Did you know your eyes process more information than your brain can ever put into words?
Look around you, and what do you see? A phone? A computer? A framed picture of the dog? A spot that was missed the last time you dusted? If you happen to stop by my house, you’re welcome to overlook that last one.
Those questions were easy. But did you also note the light blue paint on the walls? The texture of the leaves on the potted fern? The plaid pattern on the upholstered chair? Now we’re talking.
Did the hue of the walls remind you of your beach vacation? Did you remember you haven’t watered that plant in weeks? Did you think about how the dog curls up for a nap at the foot of the same chair every afternoon? If you did, I’m impressed.
Let’s go a final step: Did you notice how your surroundings made you feel? Happy? Pressured? Relaxed? Even if you didn’t, it probably had a subconscious impact.
How does that apply to planning?
Assessing a community’s quality of life is a similar exercise to answering those questions. If you ask “why do you like College Station?” you’ll typically get variations of these responses:
- “The university.”
- “The parks.”
- “The neighborhoods.”
- “The businesses.”
- “The friendly people.”
- “The unique history.”
- “The economic opportunities.”
You probably won’t hear too many responses like these:
- “The landscaping helps to hide the cars and the cement in the parking lot.”
- “The restrained signage helps keep me focused on the road.”
- “The waterline is sized to support new development, which increases my options.”
Regardless of whether it’s acknowledged or not, environmental details can impact a community’s quality of life. At the surface of any quality of life discussion, most people will list the elements that contribute to their satisfaction and sense of place. These elements — the university, the parks, the neighborhoods, the businesses —embody what matter to residents. But deep down in the details is where appropriate planning provides substantial value.
Good planning leads to better choices
Planning enables civic leaders, business interests and citizens to play meaningful roles in enriching people’s lives by creating communities that offer better choices for where and how people work and live. Planners research and educate the public on current city conditions and facilitate healthy discussions on issues such as land use, neighborhood integrity and transportation infrastructure. They help stakeholders reach consensus on the big-picture items — parks, neighborhoods, economic development — then help break down the big picture into smaller, more detailed and manageable goals and objectives that eventually become actions that have a positive impact.
The shared community vision that results from the planning process eventually is achieved through consistent policy decisions and efforts. Public participation in the planning process is essential, and it doesn’t end when the plan is created or approved by the city council. Successful implementation often requires public action and feedback.
While many actions are the city’s responsibility, various community groups, organizations or neighborhoods may have specific roles as well. Many of the city’s implementation responsibilities will require additional public input. In all levels of planning, public participation and respect for compromises lead to better outcomes that reflect the community’s vision and improves the community’s quality of life.
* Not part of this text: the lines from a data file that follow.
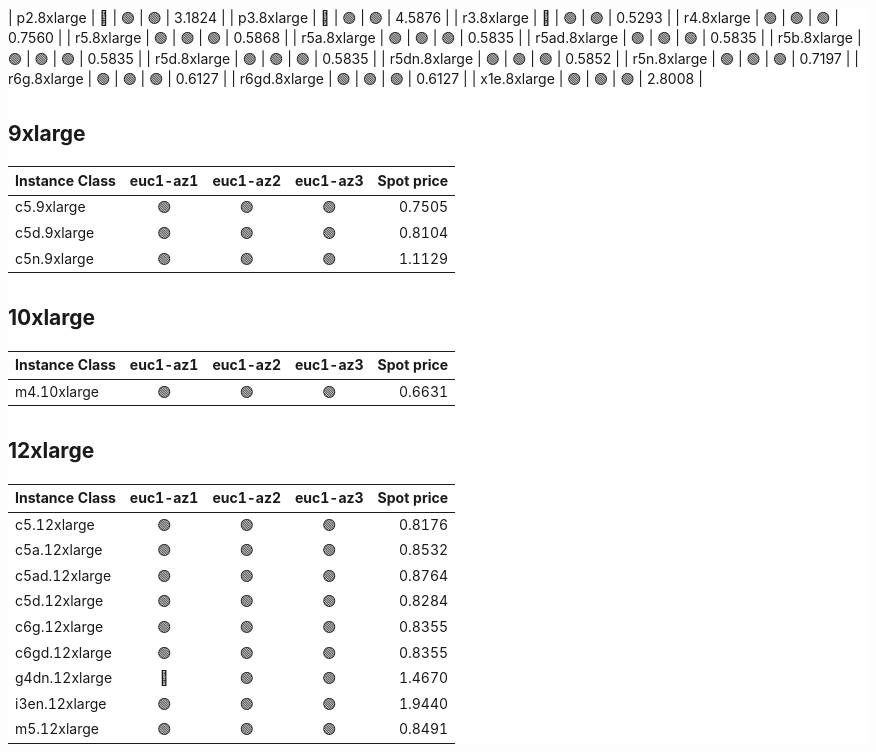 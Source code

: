 | p2.8xlarge | :red_circle: | :green_circle: | :green_circle: | 3.1824 |
| p3.8xlarge | :red_circle: | :green_circle: | :green_circle: | 4.5876 |
| r3.8xlarge | :red_circle: | :green_circle: | :green_circle: | 0.5293 |
| r4.8xlarge | :green_circle: | :green_circle: | :green_circle: | 0.7560 |
| r5.8xlarge | :green_circle: | :green_circle: | :green_circle: | 0.5868 |
| r5a.8xlarge | :green_circle: | :green_circle: | :green_circle: | 0.5835 |
| r5ad.8xlarge | :green_circle: | :green_circle: | :green_circle: | 0.5835 |
| r5b.8xlarge | :green_circle: | :green_circle: | :green_circle: | 0.5835 |
| r5d.8xlarge | :green_circle: | :green_circle: | :green_circle: | 0.5835 |
| r5dn.8xlarge | :green_circle: | :green_circle: | :green_circle: | 0.5852 |
| r5n.8xlarge | :green_circle: | :green_circle: | :green_circle: | 0.7197 |
| r6g.8xlarge | :green_circle: | :green_circle: | :green_circle: | 0.6127 |
| r6gd.8xlarge | :green_circle: | :green_circle: | :green_circle: | 0.6127 |
| x1e.8xlarge | :green_circle: | :green_circle: | :green_circle: | 2.8008 |


## 9xlarge

| Instance Class | euc1-az1 | euc1-az2 | euc1-az3 | Spot price |
| ------------- | :-------------: | :-------------: | :-------------: | -------------: |
| c5.9xlarge | :green_circle: | :green_circle: | :green_circle: | 0.7505 |
| c5d.9xlarge | :green_circle: | :green_circle: | :green_circle: | 0.8104 |
| c5n.9xlarge | :green_circle: | :green_circle: | :green_circle: | 1.1129 |


## 10xlarge

| Instance Class | euc1-az1 | euc1-az2 | euc1-az3 | Spot price |
| ------------- | :-------------: | :-------------: | :-------------: | -------------: |
| m4.10xlarge | :green_circle: | :green_circle: | :green_circle: | 0.6631 |


## 12xlarge

| Instance Class | euc1-az1 | euc1-az2 | euc1-az3 | Spot price |
| ------------- | :-------------: | :-------------: | :-------------: | -------------: |
| c5.12xlarge | :green_circle: | :green_circle: | :green_circle: | 0.8176 |
| c5a.12xlarge | :green_circle: | :green_circle: | :green_circle: | 0.8532 |
| c5ad.12xlarge | :green_circle: | :green_circle: | :green_circle: | 0.8764 |
| c5d.12xlarge | :green_circle: | :green_circle: | :green_circle: | 0.8284 |
| c6g.12xlarge | :green_circle: | :green_circle: | :green_circle: | 0.8355 |
| c6gd.12xlarge | :green_circle: | :green_circle: | :green_circle: | 0.8355 |
| g4dn.12xlarge | :red_circle: | :green_circle: | :green_circle: | 1.4670 |
| i3en.12xlarge | :green_circle: | :green_circle: | :green_circle: | 1.9440 |
| m5.12xlarge | :green_circle: | :green_circle: | :green_circle: | 0.8491 | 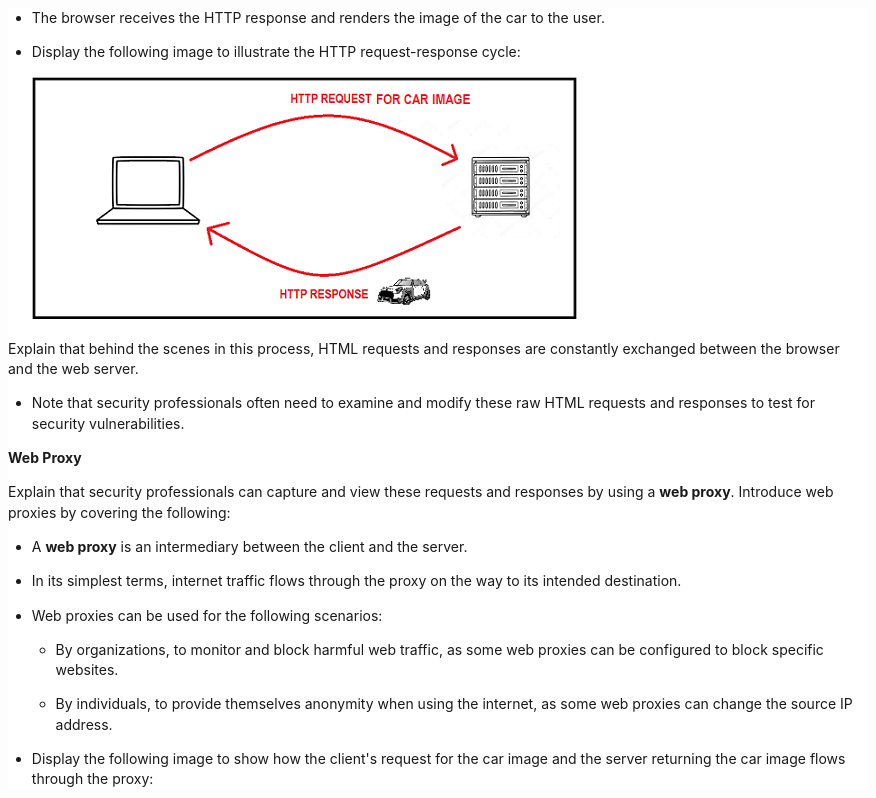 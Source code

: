   - The browser receives the HTTP response and renders the image of the car to the user.

- Display the following image to illustrate the HTTP request-response cycle:
    
  ![Arrows indicate that the request for the car image travels from the user's browser to the web server, and the response travels in reverse.](Images/req_resp1.png) 
    
Explain that behind the scenes in this process, HTML requests and responses are constantly exchanged between the browser and the web server.

  - Note that security professionals often need to examine and modify these raw HTML requests and responses to test for security vulnerabilities.
 
**Web Proxy** 

Explain that security professionals can capture and view these requests and responses by using a **web proxy**. Introduce web proxies by covering the following:

  - A **web proxy** is an intermediary between the client and the server.

  - In its simplest terms, internet traffic flows through the proxy on the way to its intended destination.

  - Web proxies can be used for the following scenarios:

    - By organizations, to monitor and block harmful web traffic, as some web proxies can be configured to block specific websites.

    - By individuals, to provide themselves anonymity when using the internet, as some web proxies can change the source IP address.
  
  - Display the following image to show how the client's request for the car image and the server returning the car image flows through the proxy:
    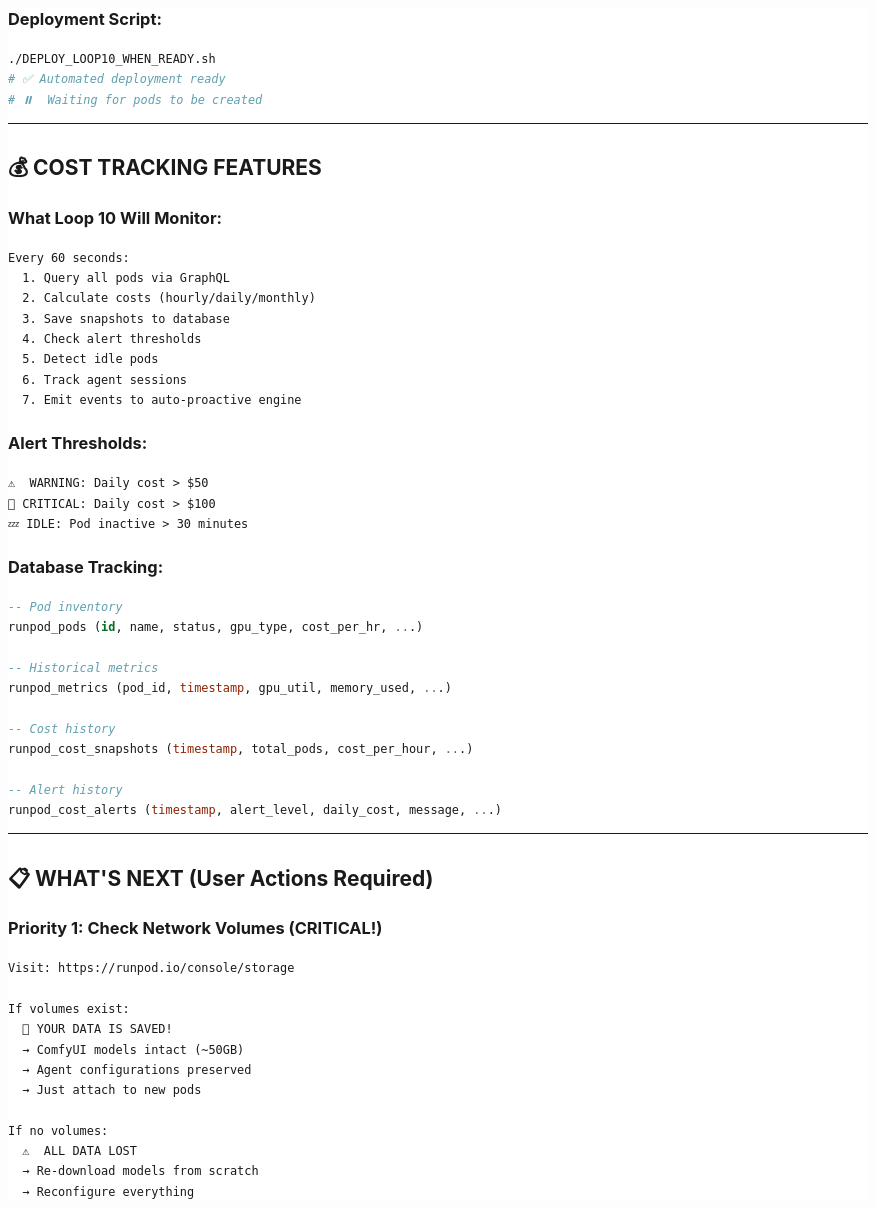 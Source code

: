 ### Deployment Script:
```bash
./DEPLOY_LOOP10_WHEN_READY.sh
# ✅ Automated deployment ready
# ⏸️  Waiting for pods to be created
```

---

## 💰 COST TRACKING FEATURES

### What Loop 10 Will Monitor:
```
Every 60 seconds:
  1. Query all pods via GraphQL
  2. Calculate costs (hourly/daily/monthly)
  3. Save snapshots to database
  4. Check alert thresholds
  5. Detect idle pods
  6. Track agent sessions
  7. Emit events to auto-proactive engine
```

### Alert Thresholds:
```
⚠️  WARNING: Daily cost > $50
🚨 CRITICAL: Daily cost > $100
💤 IDLE: Pod inactive > 30 minutes
```

### Database Tracking:
```sql
-- Pod inventory
runpod_pods (id, name, status, gpu_type, cost_per_hr, ...)

-- Historical metrics
runpod_metrics (pod_id, timestamp, gpu_util, memory_used, ...)

-- Cost history
runpod_cost_snapshots (timestamp, total_pods, cost_per_hour, ...)

-- Alert history
runpod_cost_alerts (timestamp, alert_level, daily_cost, message, ...)
```

---

## 📋 WHAT'S NEXT (User Actions Required)

### Priority 1: Check Network Volumes (CRITICAL!)
```
Visit: https://runpod.io/console/storage

If volumes exist:
  🎉 YOUR DATA IS SAVED!
  → ComfyUI models intact (~50GB)
  → Agent configurations preserved
  → Just attach to new pods

If no volumes:
  ⚠️  ALL DATA LOST
  → Re-download models from scratch
  → Reconfigure everything
```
As October’s observance of National Community Planning Month comes to a close, it’s an ideal time to recognize and celebrate College Station’s planning and development accomplishments. The value of planning in our community includes the tangible (the new Scott & White Hospital under construction), the pseudo-tangible (the infrastructure improvements and regulations in Northgate that resulted in an increased tax base), and the intangible (the city’s various neighborhood plans).
It’s no wonder that College Station has been named the No. 1 College Town in America (Livability.com), one of the Top 10 U.S. Cities for Raising Families (Kiplinger’s), and the No. 6 Small U.S. City for Business and Careers (Forbes). That’s just a few of our recent accolades.
Your eyes will always see more than you can articulate. The important thing to remember is that your surroundings have a profound effect on your quality of life, and you can help shape those surroundings by getting involved in College Station’s planning efforts.
Let us know how we can help!
- City Blog: Northgate reaps the rewards of visionary planning (Oct. 19, 2012)
- City Blog: College Station continues to plan for prosperity (Oct. 3, 2012)
- City Blog: College Station’s plan for a great future (Oct. 7, 2011)
- City Blog: Eastgate neighborhood plan provides focused direction (June 23, 2011)
- City Blog: Keeping up appearances while easing restrictions (April 25, 2011)
- College Station Planning & Development Services
- Community & Neighborhood Planning
- College Station Comprehensive Plan
- College Station New Developments (updated weekly)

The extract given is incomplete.